The Outsiders London is delighted to present their first solo exhibition with Chloe Early, a leader of the new contemporary painting movement. The Irishborn, London-based artist’s solo show Suspended opens early this April.
Chloe’s latest body of work is a collection of oil paintings whose colours radiate forth from the aluminium panels they are painted upon. The pieces are partly inspired by Gian Lorenzo Bernini’s infamous mid-1700s sculpture, The Ecstasy of Saint Theresa. A century beforehand Theresa, a nun, wrote vividly of her visitation by an angel: “The pain was so great, that it made me moan: and yet so surpassing was the sweetness of this excessive pain, that I could not wish to be rid of it.” The sculpture itself, still on display at the church of Santa Maria della Vittoria in Rome, raised eyebrows for its compelling combination of both religious and sexual euphoria.
It is the state of ecstasy, both spiritual and otherwise, that Chloe examines in Suspended. Painting the pieces, the artist was compelled by “the role of wonder and rapture in art,” and equally a lack of it in contemporary society: “In Renaissance times wonder and rapture were expressed through the worship of God and depicting religious imagery,” she says, “What do we worship these days? I decided that in these works I want to transcend all the background noise and elevate my figures out of the mundane and into a more celestial space, suspending them there for the viewer and for myself.”
Suspended features a number of show-stopping large format paintings nearly two metres by two metres in dimension, plus up to ten smaller works forty cms square which could be said to be painterly examinations of gravity and weightlessness. While the paintings echo the radiant, otherworldly splendor of Renaissance religious art, they employ contemporary figures and motifs to potent effect.
In the piece Something Shiny Slips Away, the starkness at the core of our society is represented by the subjects in thrall to helium balloons in primary colours – symbols of excess, celebration, and, ultimately, transience – frivolous, yet temporary.

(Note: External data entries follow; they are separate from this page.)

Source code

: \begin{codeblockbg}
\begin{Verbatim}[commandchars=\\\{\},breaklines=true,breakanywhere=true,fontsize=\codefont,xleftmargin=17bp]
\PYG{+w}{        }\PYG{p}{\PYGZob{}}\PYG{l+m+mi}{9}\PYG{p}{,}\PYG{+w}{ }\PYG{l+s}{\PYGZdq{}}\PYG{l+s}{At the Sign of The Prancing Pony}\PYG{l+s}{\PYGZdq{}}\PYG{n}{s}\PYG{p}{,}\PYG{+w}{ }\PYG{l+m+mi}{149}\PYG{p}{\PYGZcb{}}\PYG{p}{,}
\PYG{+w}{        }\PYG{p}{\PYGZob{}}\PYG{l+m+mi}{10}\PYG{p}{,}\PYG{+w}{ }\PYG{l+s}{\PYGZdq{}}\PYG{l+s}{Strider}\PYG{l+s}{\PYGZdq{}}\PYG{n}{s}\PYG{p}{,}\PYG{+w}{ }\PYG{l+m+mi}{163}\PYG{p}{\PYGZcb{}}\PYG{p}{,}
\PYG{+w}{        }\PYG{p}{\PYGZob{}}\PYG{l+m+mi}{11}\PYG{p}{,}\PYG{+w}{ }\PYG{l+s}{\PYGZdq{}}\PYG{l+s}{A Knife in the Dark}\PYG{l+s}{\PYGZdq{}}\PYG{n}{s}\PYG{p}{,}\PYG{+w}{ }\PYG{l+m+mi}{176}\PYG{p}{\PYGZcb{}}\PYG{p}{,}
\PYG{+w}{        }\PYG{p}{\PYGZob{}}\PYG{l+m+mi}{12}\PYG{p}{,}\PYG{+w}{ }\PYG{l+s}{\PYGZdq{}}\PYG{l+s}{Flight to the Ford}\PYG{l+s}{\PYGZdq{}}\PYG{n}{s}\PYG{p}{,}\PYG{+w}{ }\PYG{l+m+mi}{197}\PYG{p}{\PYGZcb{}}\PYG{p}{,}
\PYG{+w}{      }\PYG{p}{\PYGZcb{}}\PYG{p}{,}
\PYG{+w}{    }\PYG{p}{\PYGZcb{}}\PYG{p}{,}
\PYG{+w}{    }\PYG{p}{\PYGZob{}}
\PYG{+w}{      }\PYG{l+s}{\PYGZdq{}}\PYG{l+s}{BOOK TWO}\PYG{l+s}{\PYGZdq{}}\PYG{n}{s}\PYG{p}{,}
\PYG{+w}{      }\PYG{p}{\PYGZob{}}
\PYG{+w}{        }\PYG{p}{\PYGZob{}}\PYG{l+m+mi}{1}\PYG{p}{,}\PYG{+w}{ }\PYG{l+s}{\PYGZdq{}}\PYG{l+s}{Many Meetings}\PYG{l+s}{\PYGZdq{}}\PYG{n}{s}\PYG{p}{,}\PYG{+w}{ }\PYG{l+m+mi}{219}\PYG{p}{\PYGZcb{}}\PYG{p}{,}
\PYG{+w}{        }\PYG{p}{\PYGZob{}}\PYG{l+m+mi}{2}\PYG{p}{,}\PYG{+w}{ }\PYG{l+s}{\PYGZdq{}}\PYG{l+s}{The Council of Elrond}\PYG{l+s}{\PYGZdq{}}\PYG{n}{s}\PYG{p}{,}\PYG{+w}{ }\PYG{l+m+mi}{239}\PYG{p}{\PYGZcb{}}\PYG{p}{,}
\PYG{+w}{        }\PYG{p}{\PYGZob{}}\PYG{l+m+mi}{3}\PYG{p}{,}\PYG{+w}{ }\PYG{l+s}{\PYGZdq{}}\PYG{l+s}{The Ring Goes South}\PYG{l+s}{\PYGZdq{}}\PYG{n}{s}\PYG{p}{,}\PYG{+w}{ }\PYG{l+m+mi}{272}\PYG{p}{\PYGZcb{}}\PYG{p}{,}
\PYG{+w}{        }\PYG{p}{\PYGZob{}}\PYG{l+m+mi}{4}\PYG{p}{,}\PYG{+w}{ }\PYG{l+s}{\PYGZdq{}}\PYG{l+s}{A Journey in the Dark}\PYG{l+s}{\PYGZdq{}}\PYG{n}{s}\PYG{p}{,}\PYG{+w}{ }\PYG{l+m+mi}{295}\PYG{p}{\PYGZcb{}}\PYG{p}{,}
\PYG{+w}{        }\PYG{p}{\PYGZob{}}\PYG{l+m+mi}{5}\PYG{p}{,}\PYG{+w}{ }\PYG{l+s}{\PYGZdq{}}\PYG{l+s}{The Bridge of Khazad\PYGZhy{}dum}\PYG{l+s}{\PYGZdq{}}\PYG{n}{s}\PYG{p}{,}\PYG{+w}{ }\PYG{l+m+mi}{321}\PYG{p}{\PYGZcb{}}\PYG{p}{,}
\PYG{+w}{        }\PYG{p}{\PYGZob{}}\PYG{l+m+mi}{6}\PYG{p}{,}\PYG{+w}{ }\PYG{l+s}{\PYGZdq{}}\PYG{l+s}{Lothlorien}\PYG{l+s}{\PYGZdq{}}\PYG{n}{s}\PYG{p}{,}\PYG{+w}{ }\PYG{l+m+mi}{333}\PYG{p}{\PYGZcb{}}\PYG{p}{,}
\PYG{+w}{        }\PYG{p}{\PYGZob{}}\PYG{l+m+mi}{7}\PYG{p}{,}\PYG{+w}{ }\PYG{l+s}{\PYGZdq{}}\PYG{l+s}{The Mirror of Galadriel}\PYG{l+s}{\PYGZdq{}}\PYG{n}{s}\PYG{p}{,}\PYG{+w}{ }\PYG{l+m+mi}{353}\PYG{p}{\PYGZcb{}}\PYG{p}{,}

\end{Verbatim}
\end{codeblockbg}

In direct contrast other pictures such as Queen of the Wild Frontier show their subjects in pursuit of an owl, traditionally a symbol of the timeless, everlasting power of nature. Loose feathers flutter in the composition suggesting struggle and perhaps the fall of angels.

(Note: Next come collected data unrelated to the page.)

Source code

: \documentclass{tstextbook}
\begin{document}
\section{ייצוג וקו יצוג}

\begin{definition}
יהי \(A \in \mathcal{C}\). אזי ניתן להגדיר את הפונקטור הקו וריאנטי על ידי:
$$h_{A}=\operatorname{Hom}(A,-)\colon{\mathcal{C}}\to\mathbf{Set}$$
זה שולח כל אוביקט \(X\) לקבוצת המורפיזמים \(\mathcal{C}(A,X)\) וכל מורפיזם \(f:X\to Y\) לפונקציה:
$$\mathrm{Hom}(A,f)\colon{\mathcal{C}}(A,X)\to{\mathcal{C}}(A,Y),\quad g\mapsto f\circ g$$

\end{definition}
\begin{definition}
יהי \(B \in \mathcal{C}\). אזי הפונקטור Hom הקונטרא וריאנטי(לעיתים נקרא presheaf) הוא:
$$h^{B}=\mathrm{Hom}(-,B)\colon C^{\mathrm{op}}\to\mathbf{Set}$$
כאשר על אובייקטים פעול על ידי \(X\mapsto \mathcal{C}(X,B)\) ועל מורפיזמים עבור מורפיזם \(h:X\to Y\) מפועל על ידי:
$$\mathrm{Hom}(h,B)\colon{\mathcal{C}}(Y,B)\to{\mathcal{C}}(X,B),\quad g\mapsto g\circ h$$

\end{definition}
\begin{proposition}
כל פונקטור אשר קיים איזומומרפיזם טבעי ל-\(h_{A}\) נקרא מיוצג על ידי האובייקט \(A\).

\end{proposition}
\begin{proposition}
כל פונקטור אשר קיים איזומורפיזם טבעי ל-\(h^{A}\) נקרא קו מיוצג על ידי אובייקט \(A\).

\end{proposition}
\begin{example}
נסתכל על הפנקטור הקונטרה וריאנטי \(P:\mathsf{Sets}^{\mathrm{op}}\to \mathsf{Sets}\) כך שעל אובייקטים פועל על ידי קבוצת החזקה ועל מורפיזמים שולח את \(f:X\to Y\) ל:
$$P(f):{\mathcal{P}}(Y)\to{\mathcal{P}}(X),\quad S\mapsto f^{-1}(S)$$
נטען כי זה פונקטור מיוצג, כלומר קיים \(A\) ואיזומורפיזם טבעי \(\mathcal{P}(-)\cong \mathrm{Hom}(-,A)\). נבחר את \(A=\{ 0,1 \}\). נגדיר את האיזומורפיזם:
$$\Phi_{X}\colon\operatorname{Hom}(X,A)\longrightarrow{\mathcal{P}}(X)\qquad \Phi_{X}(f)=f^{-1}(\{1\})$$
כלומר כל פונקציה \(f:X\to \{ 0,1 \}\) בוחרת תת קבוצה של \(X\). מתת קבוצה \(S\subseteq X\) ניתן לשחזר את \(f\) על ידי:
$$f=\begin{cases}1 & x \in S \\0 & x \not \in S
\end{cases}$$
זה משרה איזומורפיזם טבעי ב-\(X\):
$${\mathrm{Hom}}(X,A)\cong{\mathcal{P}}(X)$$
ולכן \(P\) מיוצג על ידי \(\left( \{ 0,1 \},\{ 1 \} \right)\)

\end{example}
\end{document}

Besides religious art, Suspended also alludes to the Romantic movement – itself a reaction to an increasingly mechanised, secular era and a consistent influence upon the artist. In either sense, the figures strive for a higher purpose: “They are caught in a moment of weightlessness, between a rise and fall, ‘suspended’ in their endeavours,” says the artist, “will they achieve Theresa’s ecstatic state or die trying?”
Rather than indulge in contemporary trends for chasing enlightenment, pilgrimage instead to Chloe Early’s Suspended this spring.
Raised in Cork, Ireland in 1980 and now based in east London, Chloe Early is a leading figure in the revival of representational painting. Her blockbuster vignettes combine the drama and ambition of Renaissance and Romantic painting with considered contemporary figures. Her work represents a splendid example of the iron fist in a velvet glove strategy, examining the sensitive and personal aspects of conflict, ambition and entropy in an opulent, cinematic style. Graduating from Dublin’s NCAD in 2003 Chloe moved to London in 2004 where she’s lived and worked since. Before exhibiting with The Outsiders she has enjoyed shows in London, Los Angeles, Miami, New York, and on her home turf of Cork and Dublin.